### EXERCISE DESCRIPTION:
Across these entries, how many lines contain the word "private"? Answer with only the number.

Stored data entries
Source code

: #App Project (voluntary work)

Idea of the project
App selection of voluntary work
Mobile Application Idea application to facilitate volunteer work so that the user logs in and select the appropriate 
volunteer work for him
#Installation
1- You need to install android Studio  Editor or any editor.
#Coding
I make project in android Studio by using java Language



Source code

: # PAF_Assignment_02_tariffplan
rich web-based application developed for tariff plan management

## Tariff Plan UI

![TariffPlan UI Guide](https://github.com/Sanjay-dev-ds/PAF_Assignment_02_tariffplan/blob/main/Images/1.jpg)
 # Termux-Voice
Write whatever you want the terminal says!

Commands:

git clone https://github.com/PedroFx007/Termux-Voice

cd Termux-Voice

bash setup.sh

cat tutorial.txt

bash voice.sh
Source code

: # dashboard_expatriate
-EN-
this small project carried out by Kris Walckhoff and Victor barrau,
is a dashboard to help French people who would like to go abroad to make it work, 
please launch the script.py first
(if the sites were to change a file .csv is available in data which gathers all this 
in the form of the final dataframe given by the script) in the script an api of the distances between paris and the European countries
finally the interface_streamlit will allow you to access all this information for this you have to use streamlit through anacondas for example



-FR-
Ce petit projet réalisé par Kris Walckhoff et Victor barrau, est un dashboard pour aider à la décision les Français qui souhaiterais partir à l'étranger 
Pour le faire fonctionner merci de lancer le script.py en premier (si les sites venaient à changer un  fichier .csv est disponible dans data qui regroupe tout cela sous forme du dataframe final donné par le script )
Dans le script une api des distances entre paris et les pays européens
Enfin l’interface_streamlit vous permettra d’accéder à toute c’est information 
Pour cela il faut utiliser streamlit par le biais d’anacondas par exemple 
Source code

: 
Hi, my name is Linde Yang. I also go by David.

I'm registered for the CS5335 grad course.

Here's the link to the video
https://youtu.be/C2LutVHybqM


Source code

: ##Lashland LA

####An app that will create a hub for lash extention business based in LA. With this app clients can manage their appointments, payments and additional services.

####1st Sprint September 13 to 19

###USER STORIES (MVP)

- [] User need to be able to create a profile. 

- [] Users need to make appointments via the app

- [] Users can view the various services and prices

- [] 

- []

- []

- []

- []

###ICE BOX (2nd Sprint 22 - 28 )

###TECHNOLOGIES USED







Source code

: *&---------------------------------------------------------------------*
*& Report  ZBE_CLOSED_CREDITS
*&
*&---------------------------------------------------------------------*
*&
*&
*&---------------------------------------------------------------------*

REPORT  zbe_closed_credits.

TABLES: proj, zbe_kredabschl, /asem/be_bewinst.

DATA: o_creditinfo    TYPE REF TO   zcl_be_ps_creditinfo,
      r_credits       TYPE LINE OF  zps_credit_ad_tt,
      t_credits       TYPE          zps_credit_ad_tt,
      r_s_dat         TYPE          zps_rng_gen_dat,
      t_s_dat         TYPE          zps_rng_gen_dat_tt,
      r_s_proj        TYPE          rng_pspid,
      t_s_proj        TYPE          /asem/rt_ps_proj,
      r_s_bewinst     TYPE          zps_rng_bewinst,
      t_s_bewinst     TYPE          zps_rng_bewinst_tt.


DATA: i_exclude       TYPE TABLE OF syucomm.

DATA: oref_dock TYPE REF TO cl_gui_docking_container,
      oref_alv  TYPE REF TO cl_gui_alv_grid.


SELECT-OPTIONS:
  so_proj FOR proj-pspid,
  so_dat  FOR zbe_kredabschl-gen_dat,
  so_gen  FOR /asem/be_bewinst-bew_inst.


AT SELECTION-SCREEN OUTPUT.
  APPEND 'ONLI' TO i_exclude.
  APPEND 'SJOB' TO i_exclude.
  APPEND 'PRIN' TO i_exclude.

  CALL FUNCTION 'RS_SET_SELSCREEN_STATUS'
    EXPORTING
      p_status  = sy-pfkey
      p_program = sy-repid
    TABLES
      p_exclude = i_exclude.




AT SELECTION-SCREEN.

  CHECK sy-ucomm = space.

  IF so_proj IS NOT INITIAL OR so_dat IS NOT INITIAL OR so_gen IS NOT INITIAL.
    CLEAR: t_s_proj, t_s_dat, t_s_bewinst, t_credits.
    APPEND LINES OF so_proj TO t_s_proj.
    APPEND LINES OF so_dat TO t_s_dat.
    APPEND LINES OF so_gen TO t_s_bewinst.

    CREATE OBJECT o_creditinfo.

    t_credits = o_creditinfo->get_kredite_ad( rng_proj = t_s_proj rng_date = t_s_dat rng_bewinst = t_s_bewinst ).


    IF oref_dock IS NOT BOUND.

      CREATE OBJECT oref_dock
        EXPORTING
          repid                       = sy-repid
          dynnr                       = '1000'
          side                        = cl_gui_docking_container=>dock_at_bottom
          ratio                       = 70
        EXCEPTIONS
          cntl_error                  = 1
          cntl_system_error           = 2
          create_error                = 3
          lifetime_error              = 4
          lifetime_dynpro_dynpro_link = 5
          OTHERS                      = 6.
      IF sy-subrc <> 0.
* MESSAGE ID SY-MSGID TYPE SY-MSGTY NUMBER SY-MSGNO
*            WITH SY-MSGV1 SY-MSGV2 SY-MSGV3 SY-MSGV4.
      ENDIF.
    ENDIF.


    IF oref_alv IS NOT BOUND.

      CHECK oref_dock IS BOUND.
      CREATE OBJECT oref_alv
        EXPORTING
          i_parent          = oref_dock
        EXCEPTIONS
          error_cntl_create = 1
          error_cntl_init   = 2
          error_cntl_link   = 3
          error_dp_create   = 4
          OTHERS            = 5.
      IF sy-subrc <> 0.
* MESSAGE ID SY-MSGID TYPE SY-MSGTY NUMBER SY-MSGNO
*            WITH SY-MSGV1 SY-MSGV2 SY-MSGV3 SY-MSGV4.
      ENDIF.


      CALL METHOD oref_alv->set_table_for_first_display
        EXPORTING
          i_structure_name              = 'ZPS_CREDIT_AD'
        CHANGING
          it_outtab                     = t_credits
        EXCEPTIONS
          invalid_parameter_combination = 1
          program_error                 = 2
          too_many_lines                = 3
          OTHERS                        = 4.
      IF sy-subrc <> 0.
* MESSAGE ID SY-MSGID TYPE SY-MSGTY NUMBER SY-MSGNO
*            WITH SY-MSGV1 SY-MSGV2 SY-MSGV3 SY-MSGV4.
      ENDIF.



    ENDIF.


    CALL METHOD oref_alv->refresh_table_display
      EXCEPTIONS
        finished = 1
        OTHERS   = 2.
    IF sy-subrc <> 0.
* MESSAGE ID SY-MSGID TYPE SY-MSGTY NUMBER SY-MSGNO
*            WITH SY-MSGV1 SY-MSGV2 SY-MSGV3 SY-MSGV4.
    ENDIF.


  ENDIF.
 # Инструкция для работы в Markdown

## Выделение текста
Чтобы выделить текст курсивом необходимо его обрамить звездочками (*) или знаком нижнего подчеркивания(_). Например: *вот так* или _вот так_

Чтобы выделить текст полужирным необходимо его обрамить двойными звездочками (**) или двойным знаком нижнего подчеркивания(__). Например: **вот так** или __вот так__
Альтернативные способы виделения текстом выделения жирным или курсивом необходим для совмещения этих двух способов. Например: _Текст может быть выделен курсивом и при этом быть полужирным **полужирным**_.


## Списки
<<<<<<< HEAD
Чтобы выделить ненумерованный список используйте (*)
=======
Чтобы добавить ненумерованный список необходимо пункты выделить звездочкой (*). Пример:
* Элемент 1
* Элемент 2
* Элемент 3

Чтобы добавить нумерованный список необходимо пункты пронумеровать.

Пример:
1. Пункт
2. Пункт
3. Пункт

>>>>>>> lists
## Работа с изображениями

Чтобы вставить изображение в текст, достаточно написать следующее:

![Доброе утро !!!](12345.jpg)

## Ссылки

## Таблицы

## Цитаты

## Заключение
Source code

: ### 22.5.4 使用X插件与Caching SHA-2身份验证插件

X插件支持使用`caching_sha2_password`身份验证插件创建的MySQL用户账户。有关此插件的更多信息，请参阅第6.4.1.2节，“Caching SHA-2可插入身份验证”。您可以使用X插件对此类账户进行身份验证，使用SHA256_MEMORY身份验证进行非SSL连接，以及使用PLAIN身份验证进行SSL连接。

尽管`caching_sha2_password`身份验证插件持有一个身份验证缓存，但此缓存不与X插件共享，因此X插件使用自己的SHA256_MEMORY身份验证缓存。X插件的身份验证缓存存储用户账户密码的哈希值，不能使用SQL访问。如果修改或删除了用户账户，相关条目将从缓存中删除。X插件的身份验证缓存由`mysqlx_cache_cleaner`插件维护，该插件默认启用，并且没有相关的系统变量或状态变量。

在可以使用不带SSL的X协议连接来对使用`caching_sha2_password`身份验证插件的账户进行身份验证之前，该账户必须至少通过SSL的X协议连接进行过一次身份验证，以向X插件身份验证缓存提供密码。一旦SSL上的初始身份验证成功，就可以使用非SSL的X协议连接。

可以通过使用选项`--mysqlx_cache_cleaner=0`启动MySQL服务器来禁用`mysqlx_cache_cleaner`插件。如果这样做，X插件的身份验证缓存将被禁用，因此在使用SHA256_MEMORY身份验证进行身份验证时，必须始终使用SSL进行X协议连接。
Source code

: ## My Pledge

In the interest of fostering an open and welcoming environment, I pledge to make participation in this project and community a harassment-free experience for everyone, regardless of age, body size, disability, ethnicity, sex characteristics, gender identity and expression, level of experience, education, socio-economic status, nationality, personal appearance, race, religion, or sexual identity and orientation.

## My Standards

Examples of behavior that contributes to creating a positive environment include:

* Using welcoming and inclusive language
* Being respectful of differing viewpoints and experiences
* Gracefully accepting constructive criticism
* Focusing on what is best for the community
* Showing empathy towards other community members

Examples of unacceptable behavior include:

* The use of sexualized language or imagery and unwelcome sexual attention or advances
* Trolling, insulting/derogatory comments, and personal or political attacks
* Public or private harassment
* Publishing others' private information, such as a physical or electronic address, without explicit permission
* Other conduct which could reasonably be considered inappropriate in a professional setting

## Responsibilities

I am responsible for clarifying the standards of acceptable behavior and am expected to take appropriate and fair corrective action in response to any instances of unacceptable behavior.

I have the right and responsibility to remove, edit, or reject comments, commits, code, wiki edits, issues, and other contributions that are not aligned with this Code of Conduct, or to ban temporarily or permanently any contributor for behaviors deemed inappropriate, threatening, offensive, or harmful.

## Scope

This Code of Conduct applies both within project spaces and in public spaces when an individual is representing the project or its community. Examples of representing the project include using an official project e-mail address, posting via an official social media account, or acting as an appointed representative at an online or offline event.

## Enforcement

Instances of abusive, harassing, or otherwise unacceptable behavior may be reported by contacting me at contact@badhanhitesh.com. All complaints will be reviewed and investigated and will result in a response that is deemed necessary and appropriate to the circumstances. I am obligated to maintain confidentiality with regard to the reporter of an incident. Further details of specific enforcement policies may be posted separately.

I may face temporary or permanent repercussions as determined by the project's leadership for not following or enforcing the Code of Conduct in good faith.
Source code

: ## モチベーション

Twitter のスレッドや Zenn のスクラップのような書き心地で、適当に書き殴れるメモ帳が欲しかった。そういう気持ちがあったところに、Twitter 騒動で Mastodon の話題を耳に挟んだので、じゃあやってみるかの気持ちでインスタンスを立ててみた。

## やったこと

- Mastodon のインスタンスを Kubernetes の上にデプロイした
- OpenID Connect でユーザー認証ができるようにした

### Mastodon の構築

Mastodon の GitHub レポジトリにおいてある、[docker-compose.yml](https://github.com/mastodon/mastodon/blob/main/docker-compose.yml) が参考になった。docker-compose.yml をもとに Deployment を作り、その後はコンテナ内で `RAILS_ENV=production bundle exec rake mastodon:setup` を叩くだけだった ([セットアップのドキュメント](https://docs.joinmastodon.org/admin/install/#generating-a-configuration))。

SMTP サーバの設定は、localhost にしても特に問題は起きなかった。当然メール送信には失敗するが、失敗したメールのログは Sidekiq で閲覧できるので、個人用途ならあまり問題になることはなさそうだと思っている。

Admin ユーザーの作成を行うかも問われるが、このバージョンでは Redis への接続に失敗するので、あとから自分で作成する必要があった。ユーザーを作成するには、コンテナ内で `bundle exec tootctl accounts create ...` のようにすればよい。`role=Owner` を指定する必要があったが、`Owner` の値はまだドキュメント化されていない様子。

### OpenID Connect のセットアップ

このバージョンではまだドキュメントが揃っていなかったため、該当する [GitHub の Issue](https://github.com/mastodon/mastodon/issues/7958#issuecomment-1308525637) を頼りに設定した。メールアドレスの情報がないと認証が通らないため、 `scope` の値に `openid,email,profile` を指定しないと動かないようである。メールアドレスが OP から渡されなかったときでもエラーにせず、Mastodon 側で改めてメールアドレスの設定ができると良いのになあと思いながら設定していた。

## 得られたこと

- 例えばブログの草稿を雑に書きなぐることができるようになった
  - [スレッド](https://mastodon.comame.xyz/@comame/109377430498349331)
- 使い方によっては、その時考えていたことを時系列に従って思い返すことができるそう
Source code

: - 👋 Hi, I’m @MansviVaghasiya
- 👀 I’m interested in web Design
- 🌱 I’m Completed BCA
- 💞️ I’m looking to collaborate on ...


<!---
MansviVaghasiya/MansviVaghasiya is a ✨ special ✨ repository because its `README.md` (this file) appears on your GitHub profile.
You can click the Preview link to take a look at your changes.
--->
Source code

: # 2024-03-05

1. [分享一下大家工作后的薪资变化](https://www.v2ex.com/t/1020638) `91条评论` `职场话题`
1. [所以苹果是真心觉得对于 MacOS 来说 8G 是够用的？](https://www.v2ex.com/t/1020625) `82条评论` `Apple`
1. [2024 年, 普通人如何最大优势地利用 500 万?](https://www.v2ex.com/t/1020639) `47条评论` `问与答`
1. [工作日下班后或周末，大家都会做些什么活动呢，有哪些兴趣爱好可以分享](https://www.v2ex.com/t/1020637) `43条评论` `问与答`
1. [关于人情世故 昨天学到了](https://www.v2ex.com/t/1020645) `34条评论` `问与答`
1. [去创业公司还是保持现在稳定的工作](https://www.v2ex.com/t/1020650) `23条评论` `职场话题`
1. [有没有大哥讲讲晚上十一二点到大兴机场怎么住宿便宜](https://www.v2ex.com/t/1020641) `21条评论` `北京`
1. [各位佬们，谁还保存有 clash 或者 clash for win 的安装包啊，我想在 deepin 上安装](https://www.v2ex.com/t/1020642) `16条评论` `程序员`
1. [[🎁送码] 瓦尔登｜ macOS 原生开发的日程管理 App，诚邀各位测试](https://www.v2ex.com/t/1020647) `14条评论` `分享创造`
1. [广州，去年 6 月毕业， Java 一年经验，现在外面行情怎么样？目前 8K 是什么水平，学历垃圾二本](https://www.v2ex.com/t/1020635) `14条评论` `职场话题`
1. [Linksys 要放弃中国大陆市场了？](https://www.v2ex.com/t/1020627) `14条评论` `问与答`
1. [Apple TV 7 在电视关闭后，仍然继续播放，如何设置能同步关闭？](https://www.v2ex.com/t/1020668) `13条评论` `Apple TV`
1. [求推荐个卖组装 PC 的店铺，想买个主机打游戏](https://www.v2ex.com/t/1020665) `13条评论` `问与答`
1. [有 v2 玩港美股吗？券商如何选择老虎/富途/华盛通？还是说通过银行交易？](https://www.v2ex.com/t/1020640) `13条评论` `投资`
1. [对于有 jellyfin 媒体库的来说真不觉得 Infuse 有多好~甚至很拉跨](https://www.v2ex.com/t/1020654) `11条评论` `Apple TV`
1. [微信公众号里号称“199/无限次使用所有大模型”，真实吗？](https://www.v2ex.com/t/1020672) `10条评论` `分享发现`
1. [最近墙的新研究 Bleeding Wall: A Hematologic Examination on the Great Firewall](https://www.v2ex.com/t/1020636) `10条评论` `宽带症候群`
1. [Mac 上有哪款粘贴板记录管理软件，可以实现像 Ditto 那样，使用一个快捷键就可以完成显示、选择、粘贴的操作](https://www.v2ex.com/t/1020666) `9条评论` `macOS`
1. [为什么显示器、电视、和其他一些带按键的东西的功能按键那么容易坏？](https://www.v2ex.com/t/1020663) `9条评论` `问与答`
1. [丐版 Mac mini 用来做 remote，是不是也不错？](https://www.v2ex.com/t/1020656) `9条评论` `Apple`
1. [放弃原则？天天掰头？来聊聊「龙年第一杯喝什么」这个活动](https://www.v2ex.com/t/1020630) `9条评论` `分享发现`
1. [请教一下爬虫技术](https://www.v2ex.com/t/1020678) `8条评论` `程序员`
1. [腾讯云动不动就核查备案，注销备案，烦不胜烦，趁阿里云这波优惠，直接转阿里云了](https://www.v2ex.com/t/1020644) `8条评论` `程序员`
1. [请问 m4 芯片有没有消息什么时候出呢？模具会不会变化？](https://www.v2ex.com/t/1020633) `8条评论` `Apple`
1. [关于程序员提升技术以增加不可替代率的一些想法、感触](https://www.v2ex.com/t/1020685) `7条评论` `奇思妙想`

### FINAL ANSWER:
2